Patrice Spinozi is with the Human Rights League, the group that brought the challenge to the ban. Speaking on the state building steps, he reads from the judgment that says the ban seriously breached fundamental freedoms and impinged “on the principle of equality of citizens before the law, freedom of expression, freedom of conscience and freedom of movement.”
But despite the ruling, the debate is far from over and the swimwear issue is just an example of the political climate and social setting within which it is playing out.
According to recent polls, two-thirds of the French population support the ban. And the country’s former president, Nicholas Sarkozy – who has officially declared his intention to run in the next presidential election – has promised that should he win he’ll ban the full-face veil, known as the burqa or niqab.
“It is extremely troubling, because this has become a political instrument from the perspective of the next presidential elections,” says Michel Tubiana, former president of the Human Rights League. “The elections bring political competition, a competition of discrimination and stigmatization of our fellow Muslim citizens. And in the long term we might face a real problem of cohesion and civil peace.”

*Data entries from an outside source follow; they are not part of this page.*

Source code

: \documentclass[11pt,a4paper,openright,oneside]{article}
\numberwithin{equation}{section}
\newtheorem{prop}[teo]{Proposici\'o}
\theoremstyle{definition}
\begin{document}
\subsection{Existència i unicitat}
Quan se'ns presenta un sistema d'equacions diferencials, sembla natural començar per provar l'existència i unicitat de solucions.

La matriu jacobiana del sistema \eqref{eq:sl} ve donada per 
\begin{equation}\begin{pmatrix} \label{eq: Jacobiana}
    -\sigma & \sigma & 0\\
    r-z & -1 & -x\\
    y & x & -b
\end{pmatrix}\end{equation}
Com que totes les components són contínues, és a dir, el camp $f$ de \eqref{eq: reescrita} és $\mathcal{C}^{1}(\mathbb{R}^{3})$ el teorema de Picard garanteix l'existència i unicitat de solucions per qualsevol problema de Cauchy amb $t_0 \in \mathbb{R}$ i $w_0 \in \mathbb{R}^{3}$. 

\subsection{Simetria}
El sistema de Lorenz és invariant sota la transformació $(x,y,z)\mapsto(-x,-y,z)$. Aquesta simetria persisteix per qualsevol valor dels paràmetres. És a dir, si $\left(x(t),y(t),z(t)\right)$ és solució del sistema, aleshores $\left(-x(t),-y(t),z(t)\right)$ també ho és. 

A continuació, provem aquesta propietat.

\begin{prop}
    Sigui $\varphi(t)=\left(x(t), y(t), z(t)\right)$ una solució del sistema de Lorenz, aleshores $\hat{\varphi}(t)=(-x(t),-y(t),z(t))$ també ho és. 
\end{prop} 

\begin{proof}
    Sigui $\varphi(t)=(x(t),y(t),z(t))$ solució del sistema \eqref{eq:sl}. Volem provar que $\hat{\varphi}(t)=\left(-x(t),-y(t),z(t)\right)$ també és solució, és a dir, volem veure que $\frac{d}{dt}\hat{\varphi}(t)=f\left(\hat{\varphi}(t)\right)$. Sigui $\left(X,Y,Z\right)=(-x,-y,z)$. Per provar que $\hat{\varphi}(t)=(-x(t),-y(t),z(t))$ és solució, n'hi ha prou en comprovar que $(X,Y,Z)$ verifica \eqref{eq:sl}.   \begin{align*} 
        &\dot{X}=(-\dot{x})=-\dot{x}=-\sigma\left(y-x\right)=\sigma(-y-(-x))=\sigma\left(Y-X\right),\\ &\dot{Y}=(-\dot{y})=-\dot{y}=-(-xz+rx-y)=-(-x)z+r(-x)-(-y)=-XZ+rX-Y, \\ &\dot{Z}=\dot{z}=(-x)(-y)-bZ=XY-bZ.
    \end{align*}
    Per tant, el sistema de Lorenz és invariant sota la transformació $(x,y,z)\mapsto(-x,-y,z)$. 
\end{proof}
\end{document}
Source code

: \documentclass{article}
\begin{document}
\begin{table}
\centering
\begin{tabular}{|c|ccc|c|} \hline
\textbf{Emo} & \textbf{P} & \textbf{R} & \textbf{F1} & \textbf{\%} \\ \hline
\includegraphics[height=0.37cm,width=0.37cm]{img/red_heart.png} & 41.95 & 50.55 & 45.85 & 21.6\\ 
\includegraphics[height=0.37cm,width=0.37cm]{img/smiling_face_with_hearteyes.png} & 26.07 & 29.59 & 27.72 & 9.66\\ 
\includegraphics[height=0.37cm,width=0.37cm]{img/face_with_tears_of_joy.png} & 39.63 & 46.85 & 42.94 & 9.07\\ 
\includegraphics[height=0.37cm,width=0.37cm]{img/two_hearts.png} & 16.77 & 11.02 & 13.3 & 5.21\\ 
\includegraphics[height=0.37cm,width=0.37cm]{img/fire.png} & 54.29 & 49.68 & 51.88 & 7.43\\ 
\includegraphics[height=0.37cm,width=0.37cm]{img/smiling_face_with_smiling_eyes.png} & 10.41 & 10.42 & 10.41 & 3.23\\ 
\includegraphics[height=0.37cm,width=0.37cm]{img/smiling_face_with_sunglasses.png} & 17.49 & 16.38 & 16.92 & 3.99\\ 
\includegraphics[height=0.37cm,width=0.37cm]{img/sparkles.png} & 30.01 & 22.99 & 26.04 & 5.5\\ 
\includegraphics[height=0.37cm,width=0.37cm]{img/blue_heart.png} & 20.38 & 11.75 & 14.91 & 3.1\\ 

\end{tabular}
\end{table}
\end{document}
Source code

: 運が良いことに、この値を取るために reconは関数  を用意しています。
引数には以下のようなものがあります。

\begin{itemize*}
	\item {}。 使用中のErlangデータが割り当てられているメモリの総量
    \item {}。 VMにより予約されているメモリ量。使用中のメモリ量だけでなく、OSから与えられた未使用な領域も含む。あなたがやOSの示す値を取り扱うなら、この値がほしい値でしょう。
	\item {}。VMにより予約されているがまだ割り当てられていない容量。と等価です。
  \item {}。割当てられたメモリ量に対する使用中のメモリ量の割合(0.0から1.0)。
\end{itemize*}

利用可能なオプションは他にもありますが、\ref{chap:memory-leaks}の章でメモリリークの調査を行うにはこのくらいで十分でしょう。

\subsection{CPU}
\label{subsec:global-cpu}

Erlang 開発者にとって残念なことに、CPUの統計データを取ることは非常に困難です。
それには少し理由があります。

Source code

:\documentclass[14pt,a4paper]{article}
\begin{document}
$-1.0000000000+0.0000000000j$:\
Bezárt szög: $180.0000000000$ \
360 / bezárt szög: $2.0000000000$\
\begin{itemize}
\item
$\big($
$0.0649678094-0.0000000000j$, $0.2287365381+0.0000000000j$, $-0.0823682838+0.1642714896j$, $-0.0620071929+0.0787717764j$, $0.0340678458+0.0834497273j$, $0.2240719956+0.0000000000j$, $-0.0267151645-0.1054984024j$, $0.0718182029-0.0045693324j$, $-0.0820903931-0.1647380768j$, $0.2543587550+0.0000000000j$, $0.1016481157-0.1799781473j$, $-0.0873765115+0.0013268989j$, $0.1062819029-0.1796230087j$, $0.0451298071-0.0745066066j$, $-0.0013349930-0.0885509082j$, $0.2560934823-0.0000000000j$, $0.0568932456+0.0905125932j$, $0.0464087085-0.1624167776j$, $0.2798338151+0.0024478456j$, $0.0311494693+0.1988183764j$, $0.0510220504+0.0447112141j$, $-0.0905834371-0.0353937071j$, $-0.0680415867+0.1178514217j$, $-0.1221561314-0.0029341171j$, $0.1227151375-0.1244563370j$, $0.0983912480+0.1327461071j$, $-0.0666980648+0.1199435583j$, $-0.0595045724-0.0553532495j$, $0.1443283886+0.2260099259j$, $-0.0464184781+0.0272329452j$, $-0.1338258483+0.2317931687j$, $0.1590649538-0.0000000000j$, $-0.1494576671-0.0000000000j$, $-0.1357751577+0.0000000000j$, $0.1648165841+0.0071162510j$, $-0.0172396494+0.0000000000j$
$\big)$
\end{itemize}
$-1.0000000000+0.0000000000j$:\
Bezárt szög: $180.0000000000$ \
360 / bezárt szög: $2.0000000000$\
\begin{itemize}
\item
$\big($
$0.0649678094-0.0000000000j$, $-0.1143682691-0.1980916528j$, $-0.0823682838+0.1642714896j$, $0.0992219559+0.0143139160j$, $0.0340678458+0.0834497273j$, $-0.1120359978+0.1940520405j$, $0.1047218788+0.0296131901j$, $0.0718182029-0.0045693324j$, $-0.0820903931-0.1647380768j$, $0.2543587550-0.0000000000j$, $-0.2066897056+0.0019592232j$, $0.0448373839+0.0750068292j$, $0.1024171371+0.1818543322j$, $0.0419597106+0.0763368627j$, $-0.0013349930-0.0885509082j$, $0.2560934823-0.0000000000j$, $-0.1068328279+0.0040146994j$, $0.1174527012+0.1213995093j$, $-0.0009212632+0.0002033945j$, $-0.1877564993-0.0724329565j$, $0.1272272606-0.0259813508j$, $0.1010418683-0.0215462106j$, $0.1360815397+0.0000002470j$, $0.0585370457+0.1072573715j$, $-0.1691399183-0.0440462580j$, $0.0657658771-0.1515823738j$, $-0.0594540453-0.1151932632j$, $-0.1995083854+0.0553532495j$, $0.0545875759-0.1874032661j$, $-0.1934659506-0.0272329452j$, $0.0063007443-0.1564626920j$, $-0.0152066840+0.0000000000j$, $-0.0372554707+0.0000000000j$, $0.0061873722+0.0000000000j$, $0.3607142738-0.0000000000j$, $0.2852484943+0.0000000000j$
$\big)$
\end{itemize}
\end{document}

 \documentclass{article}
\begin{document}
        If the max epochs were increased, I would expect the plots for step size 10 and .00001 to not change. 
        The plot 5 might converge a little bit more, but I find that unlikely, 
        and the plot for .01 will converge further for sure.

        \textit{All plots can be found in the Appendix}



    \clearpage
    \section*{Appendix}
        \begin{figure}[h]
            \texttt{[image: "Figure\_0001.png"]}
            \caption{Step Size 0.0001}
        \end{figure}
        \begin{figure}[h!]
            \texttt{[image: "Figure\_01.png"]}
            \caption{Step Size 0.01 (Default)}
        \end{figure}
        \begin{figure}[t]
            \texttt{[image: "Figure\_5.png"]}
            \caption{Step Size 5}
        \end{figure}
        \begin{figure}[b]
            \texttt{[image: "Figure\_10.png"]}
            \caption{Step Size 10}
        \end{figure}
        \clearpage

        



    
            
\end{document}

French Prime Minister Manuel Valls has reiterated his support for the bans, and all the right wing mayors who imposed similar restrictions have said they will not lift them.
Michele Sibony is a senior member of the Jewish Union for Peace. Sibony compares the current climate for Muslims in France to the 1930s when the Jewish community lived under rampant anti-Semitism.
“It is the elites who have spread this venom into the population for many years – so-called major journalists and intellectuals, along with French politicians fueling the hate,” Sibony says. “By arguing for this hate, people were inoculated with it, and there comes a time where a single match will be enough.”
To spark what?
“To spark what, we, the Jewish, call pogroms,” says Sibony.
So far, the burkini bans are clustered in the south of France, but the growing nationalism and Islamophobia is not. Forty-two-year-old Louisa just returned from the western beaches of Normandy, where she swam wearing a burkini. With no ban in place there, she wasn’t fined or forced to strip. But she felt uncomfortable by the stares as the polemic raged day after day. She’s concerned for her children’s future.
“I wish for them to find a good situation and a good job and now it’s sad to say, that that’s not in France,” Louisa explains. “Every day I tell them you have to be good at school. Why? So that you can choose what you want to do later, I wish you to go abroad and to discover another way of life, away from discrimination and racism.”